=== Begin Enclosure ===

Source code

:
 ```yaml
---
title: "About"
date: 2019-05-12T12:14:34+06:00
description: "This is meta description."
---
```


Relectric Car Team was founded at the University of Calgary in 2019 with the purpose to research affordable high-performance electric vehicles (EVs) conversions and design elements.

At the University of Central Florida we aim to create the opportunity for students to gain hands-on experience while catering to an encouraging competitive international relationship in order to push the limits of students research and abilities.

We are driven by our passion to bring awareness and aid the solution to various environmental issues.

=== End Enclosure ===

**TASK STATEMENT:**
Find every line with "University" in the listing and state how many there are, nothing else.

**TASK OUTPUT:**
2